- [WORK TO COMPLETE]:
For the word "password", return each line of the data in which it occurs.

- [EXTRACTED ENTRIES]:
━━━━━━━━━━━━━━━━

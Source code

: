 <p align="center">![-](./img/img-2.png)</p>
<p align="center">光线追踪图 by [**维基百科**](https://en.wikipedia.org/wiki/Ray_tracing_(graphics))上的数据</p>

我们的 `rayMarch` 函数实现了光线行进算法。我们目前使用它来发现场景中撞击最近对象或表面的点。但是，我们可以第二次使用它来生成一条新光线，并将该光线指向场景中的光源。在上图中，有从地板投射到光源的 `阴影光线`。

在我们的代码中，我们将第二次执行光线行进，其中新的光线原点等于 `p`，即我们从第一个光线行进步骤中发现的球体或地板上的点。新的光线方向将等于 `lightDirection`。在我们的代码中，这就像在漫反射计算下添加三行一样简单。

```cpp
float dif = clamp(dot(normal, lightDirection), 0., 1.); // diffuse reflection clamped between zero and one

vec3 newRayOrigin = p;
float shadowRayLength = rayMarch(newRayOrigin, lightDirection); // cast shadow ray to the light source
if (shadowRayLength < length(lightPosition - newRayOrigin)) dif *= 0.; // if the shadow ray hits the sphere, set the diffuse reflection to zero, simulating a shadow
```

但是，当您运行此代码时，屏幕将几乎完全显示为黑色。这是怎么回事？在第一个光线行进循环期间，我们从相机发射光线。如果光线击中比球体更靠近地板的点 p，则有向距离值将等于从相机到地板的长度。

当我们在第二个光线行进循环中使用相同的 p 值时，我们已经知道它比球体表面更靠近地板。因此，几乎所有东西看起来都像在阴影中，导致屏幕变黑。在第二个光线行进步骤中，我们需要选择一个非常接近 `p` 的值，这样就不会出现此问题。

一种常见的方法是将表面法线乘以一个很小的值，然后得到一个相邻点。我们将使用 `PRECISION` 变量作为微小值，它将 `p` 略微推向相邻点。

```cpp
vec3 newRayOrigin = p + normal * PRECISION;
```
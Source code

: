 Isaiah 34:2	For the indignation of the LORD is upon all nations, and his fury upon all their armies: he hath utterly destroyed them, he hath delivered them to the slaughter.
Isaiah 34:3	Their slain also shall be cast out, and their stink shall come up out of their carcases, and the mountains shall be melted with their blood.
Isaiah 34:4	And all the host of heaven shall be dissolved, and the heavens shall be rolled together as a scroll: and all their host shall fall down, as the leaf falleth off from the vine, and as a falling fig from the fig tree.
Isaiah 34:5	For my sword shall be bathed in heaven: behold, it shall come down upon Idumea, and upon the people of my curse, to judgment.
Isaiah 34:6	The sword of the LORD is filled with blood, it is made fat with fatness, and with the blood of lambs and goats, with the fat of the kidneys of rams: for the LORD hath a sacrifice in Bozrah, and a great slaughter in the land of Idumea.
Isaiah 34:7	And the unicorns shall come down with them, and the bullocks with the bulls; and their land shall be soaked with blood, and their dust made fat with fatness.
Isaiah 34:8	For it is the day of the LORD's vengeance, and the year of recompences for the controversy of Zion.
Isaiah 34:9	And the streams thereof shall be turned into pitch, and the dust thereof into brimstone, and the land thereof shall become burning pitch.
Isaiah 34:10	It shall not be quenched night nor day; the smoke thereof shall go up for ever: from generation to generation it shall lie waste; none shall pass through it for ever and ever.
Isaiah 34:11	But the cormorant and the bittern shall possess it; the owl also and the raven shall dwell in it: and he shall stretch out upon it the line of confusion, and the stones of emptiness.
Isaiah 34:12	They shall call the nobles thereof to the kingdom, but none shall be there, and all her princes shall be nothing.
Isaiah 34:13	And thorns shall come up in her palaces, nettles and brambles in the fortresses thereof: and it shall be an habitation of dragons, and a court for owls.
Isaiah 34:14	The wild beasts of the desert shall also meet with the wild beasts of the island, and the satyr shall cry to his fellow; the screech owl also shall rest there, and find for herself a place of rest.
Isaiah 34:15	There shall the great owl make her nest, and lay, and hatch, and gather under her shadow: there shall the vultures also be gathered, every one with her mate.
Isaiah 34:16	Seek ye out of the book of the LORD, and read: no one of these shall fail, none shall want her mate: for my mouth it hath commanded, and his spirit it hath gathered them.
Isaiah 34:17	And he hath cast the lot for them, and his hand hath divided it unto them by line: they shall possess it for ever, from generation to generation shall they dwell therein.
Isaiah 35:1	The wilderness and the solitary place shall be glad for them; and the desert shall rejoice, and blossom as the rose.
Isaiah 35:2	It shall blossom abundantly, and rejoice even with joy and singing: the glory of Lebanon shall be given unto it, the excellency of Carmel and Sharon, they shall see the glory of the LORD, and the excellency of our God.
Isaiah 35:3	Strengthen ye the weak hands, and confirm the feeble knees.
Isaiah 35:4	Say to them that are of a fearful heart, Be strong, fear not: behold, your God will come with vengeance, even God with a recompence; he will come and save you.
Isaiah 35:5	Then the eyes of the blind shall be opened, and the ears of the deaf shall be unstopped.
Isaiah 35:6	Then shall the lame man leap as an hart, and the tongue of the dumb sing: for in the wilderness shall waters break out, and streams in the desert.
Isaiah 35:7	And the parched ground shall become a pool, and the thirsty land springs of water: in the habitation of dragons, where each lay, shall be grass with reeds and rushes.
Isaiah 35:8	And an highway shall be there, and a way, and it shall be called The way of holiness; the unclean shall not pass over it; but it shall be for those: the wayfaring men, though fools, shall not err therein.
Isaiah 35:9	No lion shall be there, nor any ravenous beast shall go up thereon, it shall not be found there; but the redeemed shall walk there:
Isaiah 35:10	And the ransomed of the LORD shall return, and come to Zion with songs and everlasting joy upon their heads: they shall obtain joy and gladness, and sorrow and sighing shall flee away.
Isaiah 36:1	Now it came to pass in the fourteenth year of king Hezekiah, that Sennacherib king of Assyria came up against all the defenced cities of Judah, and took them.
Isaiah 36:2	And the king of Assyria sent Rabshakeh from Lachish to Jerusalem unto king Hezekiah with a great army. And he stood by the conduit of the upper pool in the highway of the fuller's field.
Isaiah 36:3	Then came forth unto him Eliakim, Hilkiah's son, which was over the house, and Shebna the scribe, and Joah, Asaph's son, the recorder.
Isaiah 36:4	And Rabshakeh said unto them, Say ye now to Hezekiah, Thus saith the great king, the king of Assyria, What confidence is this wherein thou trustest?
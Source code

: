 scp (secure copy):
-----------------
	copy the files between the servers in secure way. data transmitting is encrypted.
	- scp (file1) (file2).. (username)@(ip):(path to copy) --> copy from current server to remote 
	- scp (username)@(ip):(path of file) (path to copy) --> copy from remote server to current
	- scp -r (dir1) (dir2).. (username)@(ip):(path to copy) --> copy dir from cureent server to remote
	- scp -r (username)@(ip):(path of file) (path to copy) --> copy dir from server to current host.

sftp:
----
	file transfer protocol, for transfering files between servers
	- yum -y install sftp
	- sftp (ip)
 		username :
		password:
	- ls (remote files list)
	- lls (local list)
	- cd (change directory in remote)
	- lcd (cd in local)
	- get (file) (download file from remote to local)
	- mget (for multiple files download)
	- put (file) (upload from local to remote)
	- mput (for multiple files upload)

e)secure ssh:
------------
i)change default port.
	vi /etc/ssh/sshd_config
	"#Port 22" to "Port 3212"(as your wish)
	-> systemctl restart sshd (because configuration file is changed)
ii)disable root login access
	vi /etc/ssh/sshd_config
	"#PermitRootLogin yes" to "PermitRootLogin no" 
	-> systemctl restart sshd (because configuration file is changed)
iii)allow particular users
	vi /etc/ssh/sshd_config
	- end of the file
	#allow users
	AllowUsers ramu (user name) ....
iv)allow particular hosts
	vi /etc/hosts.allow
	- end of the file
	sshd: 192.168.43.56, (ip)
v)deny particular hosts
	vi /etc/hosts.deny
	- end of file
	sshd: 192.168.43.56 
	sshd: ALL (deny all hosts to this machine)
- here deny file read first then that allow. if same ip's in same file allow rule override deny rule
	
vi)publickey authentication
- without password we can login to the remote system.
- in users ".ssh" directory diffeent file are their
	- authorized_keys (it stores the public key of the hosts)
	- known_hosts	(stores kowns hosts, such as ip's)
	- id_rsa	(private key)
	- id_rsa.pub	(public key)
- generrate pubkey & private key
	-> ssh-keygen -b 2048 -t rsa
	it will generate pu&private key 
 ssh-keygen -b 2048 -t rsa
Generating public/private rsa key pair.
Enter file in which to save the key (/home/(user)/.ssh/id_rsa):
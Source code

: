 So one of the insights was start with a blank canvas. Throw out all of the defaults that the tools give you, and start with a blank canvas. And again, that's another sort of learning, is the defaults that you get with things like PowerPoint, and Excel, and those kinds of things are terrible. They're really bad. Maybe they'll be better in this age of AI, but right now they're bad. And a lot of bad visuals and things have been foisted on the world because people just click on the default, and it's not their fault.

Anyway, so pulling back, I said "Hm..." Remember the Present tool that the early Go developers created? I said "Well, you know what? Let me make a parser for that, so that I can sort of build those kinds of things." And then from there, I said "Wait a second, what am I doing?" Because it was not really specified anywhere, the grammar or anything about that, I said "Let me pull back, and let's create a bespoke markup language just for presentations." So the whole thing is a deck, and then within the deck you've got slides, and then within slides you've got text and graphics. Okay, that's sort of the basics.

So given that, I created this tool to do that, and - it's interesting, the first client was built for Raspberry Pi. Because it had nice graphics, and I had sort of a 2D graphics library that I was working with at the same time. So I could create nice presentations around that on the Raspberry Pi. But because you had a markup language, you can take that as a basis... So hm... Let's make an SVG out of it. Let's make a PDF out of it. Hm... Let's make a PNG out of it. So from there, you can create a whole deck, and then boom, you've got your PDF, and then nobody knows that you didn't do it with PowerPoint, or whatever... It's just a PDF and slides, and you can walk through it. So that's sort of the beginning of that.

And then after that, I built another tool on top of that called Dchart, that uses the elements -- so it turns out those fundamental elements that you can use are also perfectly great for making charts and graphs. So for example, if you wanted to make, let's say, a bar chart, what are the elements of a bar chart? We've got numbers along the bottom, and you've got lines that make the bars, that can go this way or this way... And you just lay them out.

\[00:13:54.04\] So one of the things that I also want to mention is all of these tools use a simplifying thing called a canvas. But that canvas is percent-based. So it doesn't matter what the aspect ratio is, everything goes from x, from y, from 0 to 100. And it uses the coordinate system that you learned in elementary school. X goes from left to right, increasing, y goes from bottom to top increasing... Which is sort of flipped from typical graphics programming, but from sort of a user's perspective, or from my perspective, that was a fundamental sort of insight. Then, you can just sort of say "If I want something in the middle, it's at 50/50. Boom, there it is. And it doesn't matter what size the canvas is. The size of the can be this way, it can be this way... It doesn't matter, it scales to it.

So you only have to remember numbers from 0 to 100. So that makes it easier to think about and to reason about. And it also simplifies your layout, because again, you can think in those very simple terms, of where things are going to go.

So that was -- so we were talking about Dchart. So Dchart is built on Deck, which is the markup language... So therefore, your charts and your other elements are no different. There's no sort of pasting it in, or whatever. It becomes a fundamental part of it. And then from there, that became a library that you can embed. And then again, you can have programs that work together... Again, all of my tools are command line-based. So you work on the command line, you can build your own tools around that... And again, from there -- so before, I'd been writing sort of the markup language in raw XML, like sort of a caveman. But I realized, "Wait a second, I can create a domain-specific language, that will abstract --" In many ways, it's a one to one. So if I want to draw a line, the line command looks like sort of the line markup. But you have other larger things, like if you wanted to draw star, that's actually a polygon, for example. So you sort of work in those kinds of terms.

━━━━━━━━━━━━━━━━

- [ANSWER SECTION]:
		password:
- without password we can login to the remote system.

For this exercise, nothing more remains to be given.